Thalidomide was developed by Chemie-Grünenthal, a Germa­­n pharmaceutical company, and was initially marketed as a sleeping pill due to its sedative properties. However, it was soon discovered to also provide relief against the symptoms of morning sickness in pregnant women.

Use of the drug led to the birth of over 10,000 babies with severe birth defects, the most prevalent being poorly developed limbs, a condition known as phocomelia. Other birth defects attributed to the use of thalidomide included congenital heart disease, nerve paralysis, and malformation of the eyes and ears. It is unknown how many children were affected by thalidomide, as many pregnancies resulted in miscarriages or stillborn births.

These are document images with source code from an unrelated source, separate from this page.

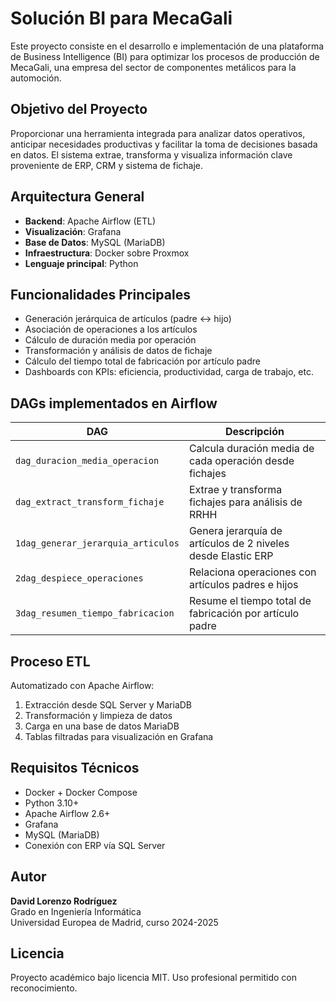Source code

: # Solución BI para MecaGali

Este proyecto consiste en el desarrollo e implementación de una plataforma de Business Intelligence (BI) para optimizar los procesos de producción de MecaGali, una empresa del sector de componentes metálicos para la automoción.

## Objetivo del Proyecto

Proporcionar una herramienta integrada para analizar datos operativos, anticipar necesidades productivas y facilitar la toma de decisiones basada en datos. El sistema extrae, transforma y visualiza información clave proveniente de ERP, CRM y sistema de fichaje.

## Arquitectura General

- **Backend**: Apache Airflow (ETL)
- **Visualización**: Grafana
- **Base de Datos**: MySQL (MariaDB)
- **Infraestructura**: Docker sobre Proxmox
- **Lenguaje principal**: Python

## Funcionalidades Principales

- Generación jerárquica de artículos (padre ↔ hijo)
- Asociación de operaciones a los artículos
- Cálculo de duración media por operación
- Transformación y análisis de datos de fichaje
- Cálculo del tiempo total de fabricación por artículo padre
- Dashboards con KPIs: eficiencia, productividad, carga de trabajo, etc.

## DAGs implementados en Airflow

| DAG | Descripción |
|-----|-------------|
| `dag_duracion_media_operacion` | Calcula duración media de cada operación desde fichajes |
| `dag_extract_transform_fichaje` | Extrae y transforma fichajes para análisis de RRHH |
| `1dag_generar_jerarquia_articulos` | Genera jerarquía de artículos de 2 niveles desde Elastic ERP |
| `2dag_despiece_operaciones` | Relaciona operaciones con artículos padres e hijos |
| `3dag_resumen_tiempo_fabricacion` | Resume el tiempo total de fabricación por artículo padre |

## Proceso ETL

Automatizado con Apache Airflow:

1. Extracción desde SQL Server y MariaDB
2. Transformación y limpieza de datos
3. Carga en una base de datos MariaDB 
4. Tablas filtradas para visualización en Grafana


## Requisitos Técnicos

- Docker + Docker Compose
- Python 3.10+
- Apache Airflow 2.6+
- Grafana
- MySQL (MariaDB)
- Conexión con ERP vía SQL Server

## Autor

**David Lorenzo Rodríguez**  
Grado en Ingeniería Informática  
Universidad Europea de Madrid, curso 2024-2025

## Licencia

Proyecto académico bajo licencia MIT. Uso profesional permitido con reconocimiento.

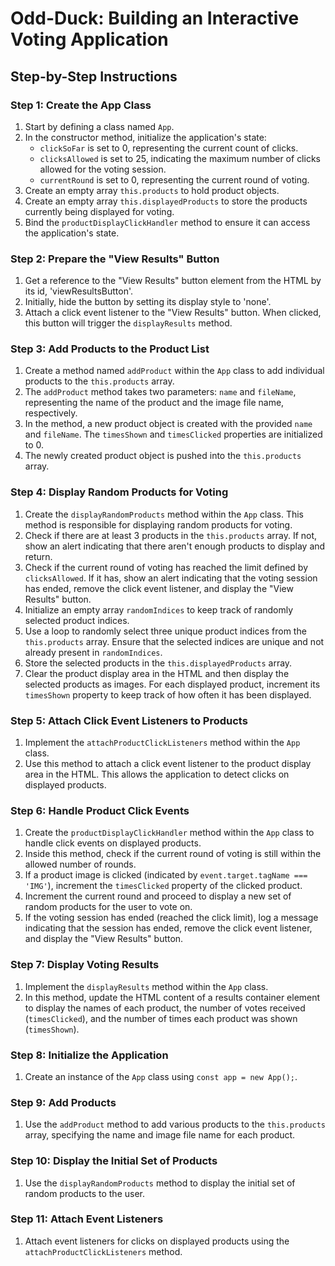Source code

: # Odd-Duck: Building an Interactive Voting Application

## Step-by-Step Instructions

### Step 1: Create the App Class

1. Start by defining a class named `App`.
2. In the constructor method, initialize the application's state:
   - `clickSoFar` is set to 0, representing the current count of clicks.
   - `clicksAllowed` is set to 25, indicating the maximum number of clicks allowed for the voting session.
   - `currentRound` is set to 0, representing the current round of voting.
3. Create an empty array `this.products` to hold product objects.
4. Create an empty array `this.displayedProducts` to store the products currently being displayed for voting.
5. Bind the `productDisplayClickHandler` method to ensure it can access the application's state.

### Step 2: Prepare the "View Results" Button

1. Get a reference to the "View Results" button element from the HTML by its id, 'viewResultsButton'.
2. Initially, hide the button by setting its display style to 'none'.
3. Attach a click event listener to the "View Results" button. When clicked, this button will trigger the `displayResults` method.

### Step 3: Add Products to the Product List

1. Create a method named `addProduct` within the `App` class to add individual products to the `this.products` array.
2. The `addProduct` method takes two parameters: `name` and `fileName`, representing the name of the product and the image file name, respectively.
3. In the method, a new product object is created with the provided `name` and `fileName`. The `timesShown` and `timesClicked` properties are initialized to 0.
4. The newly created product object is pushed into the `this.products` array.

### Step 4: Display Random Products for Voting

1. Create the `displayRandomProducts` method within the `App` class. This method is responsible for displaying random products for voting.
2. Check if there are at least 3 products in the `this.products` array. If not, show an alert indicating that there aren't enough products to display and return.
3. Check if the current round of voting has reached the limit defined by `clicksAllowed`. If it has, show an alert indicating that the voting session has ended, remove the click event listener, and display the "View Results" button.
4. Initialize an empty array `randomIndices` to keep track of randomly selected product indices.
5. Use a loop to randomly select three unique product indices from the `this.products` array. Ensure that the selected indices are unique and not already present in `randomIndices`.
6. Store the selected products in the `this.displayedProducts` array.
7. Clear the product display area in the HTML and then display the selected products as images. For each displayed product, increment its `timesShown` property to keep track of how often it has been displayed.

### Step 5: Attach Click Event Listeners to Products

1. Implement the `attachProductClickListeners` method within the `App` class.
2. Use this method to attach a click event listener to the product display area in the HTML. This allows the application to detect clicks on displayed products.

### Step 6: Handle Product Click Events

1. Create the `productDisplayClickHandler` method within the `App` class to handle click events on displayed products.
2. Inside this method, check if the current round of voting is still within the allowed number of rounds.
3. If a product image is clicked (indicated by `event.target.tagName === 'IMG'`), increment the `timesClicked` property of the clicked product.
4. Increment the current round and proceed to display a new set of random products for the user to vote on.
5. If the voting session has ended (reached the click limit), log a message indicating that the session has ended, remove the click event listener, and display the "View Results" button.

### Step 7: Display Voting Results

1. Implement the `displayResults` method within the `App` class.
2. In this method, update the HTML content of a results container element to display the names of each product, the number of votes received (`timesClicked`), and the number of times each product was shown (`timesShown`).

### Step 8: Initialize the Application

1. Create an instance of the `App` class using `const app = new App();`.

### Step 9: Add Products

1. Use the `addProduct` method to add various products to the `this.products` array, specifying the name and image file name for each product.

### Step 10: Display the Initial Set of Products

1. Use the `displayRandomProducts` method to display the initial set of random products to the user.

### Step 11: Attach Event Listeners

1. Attach event listeners for clicks on displayed products using the `attachProductClickListeners` method.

Thalidomide was withdrawn from use in the UK in 1961. The catastrophic consequences of its use led to the Medicines Act 1968, with the Committee on Safety of Medicines being established just two years later.

Investigations into the incident brought a number of issues to attention. The drug was prescribed under the belief that it was safe for human use, however no tests were performed to analyse the effects in pregnant woman and foetuses. Research had only been conducted on rodents, in which no fatal dose of thalidomide was established. In fact, research performed after the thalidomide scandal revealed that high doses of the drug had little effect on the foetuses of pregnant rodents. This highlighted the importance of human testing, as a substance can cause different effects across different species.

Our current understanding of thalidomide also tells us that it exists in two optical configurations. One configuration is not harmful and reduces the symptoms of morning sickness, while the other interferes with foetal development. Within the body, the two configurations can interconvert, meaning that even if a pure dose of the harmless configuration were to be administered, both will ultimately be present in the body.

Today, thalidomide is still prescribed as a treatment for leprosy and myeloma. However, its use is tightly regulated in order to avoid history from repeating itself.